La débilité de la volonté est ce qui domine le plus leur existence. Ceci éclate dans tous leurs actes.

Dans la vie normale, nos décisions sont ordinairement le résultat d’un jugement, plus ou moins rapidement porté par l’esprit, après examen comparatif et raisonné des divers motifs et mobiles ; dans cette décision apparaît la force de volonté du sujet.

Chez nos demi-fous, cette force de volonté est nulle ou très faible ; ce qui ne les empêche pas d’être têtus. Ils ne savent pas ce qu’ils veulent, mais ils le veulent bien ; ou plutôt, ils veulent avec obstination ce que leur a suggéré la plus récente et la plus insignifiante impression, ce que le dernier conseil leur a inspiré, ce que l’instinct ou le besoin actuel les incite à faire.
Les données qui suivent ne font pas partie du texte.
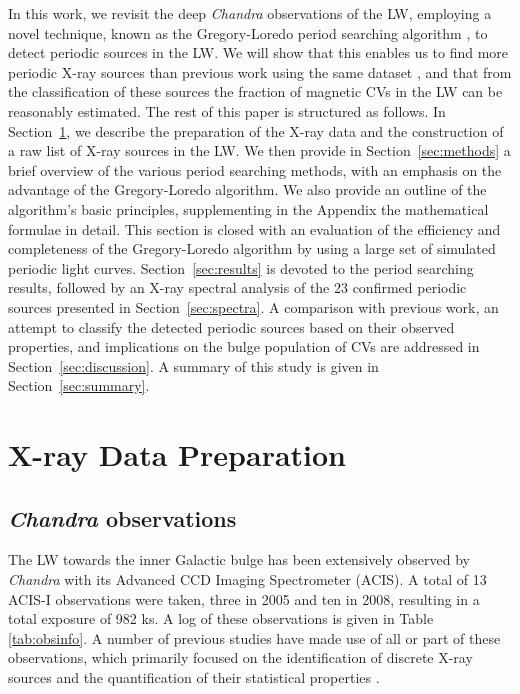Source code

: \documentclass[fleqn,usenatbib]{mnras}
\begin{document}
In this work, we revisit the deep {\it Chandra} observations of the LW, employing a novel technique, known as the Gregory-Loredo period searching algorithm \citep{1992ApJ...398..146G}, to detect periodic sources in the LW. We will show that this enables us to find more periodic X-ray sources than previous work using the same dataset \citep{2012ApJ...746..165H}, and that from the classification of these sources the fraction of magnetic CVs in the LW can be reasonably estimated. 
The rest of this paper is structured as follows.
In Section~\ref{sec:obs}, we describe the preparation of the X-ray data and the construction of a raw list of X-ray sources in the LW.
We then provide in Section~\ref{sec:methods} a brief overview of the various period searching methods, with an emphasis on the advantage of the Gregory-Loredo algorithm. We also provide an outline of the algorithm's basic principles, supplementing in the Appendix the mathematical formulae in detail.
This section is closed with an evaluation of the efficiency and completeness of the Gregory-Loredo algorithm by using a large set of simulated periodic light curves. 
Section~\ref{sec:results} is devoted to the period searching results, followed by an X-ray spectral analysis of the 23 confirmed periodic sources presented in Section~\ref{sec:spectra}.
A comparison with previous work, an attempt to classify the detected periodic sources based on their observed properties, and implications on the bulge population of CVs are addressed in Section~\ref{sec:discussion}.
A summary of this study is given in Section~\ref{sec:summary}.

\section{X-ray Data Preparation} \label{sec:obs}
\subsection{{\it Chandra} observations} \label{subsec:xdata}
The LW towards the inner Galactic bulge has been extensively observed by {\it Chandra} with its Advanced CCD Imaging Spectrometer (ACIS).
A total of 13 ACIS-I observations were taken, three in 2005 and ten in 2008, resulting in a total exposure of 982 ks.
A log of these observations is given in Table \ref{tab:obsinfo}. 
A number of previous studies have made use of all or part of these observations, which primarily focused on the identification of discrete X-ray sources and the quantification of their statistical properties \citep{2009Natur.458.1142R,2009ApJ...700.1702V,2009ApJ...706..223H,2011MNRAS.414..495R,2012MNRAS.427.1633H,2013ApJ...766...14M,2016MNRAS.462L.106W}.
\end{document}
Personnellement, ils ne discutent pas, n’essaient pas de contre-balancer les tentations et les insinuations du mal par une force personnelle de volonté.

D’ailleurs, non seulement ils n’ont aucun principe religieux élevé et réel ; mais ils n’ont même aucun principe de morale naturelle : ce sont des amoraux ou, comme on l’a dit, des « invalides moraux. »

Ils hésitent avant de voler ou de tuer parce qu’ils ont peur d’être découverts et mis en prison ; ils délibèrent sur les précautions à prendre pour éviter le gendarme et le bagne ou la guillotine. Mais l’idée du préjudice causé à autrui ou du mal en soi n’a aucune prise sur eux : un crime, resté caché et impuni, n’est pas un crime à leurs yeux. Et comme, au moment de commettre un crime, on espère toujours avoir assez bien arrangé les choses pour échapper à la justice humaine, il n’y a plus, chez les demi-fous, aucun motif de ne pas le commettre.

J’insiste sur ce point, — sur lequel je reviendrai dans la seconde partie de cet article, — que les sujets comprennent le gendarme et la prison. Ils savent si, au moment présent, on guillotine ou si on gracie les assassins ; ils savent qu’on est bien logé à la prison de Fresnes et qu’on peut se marier à la Guyane…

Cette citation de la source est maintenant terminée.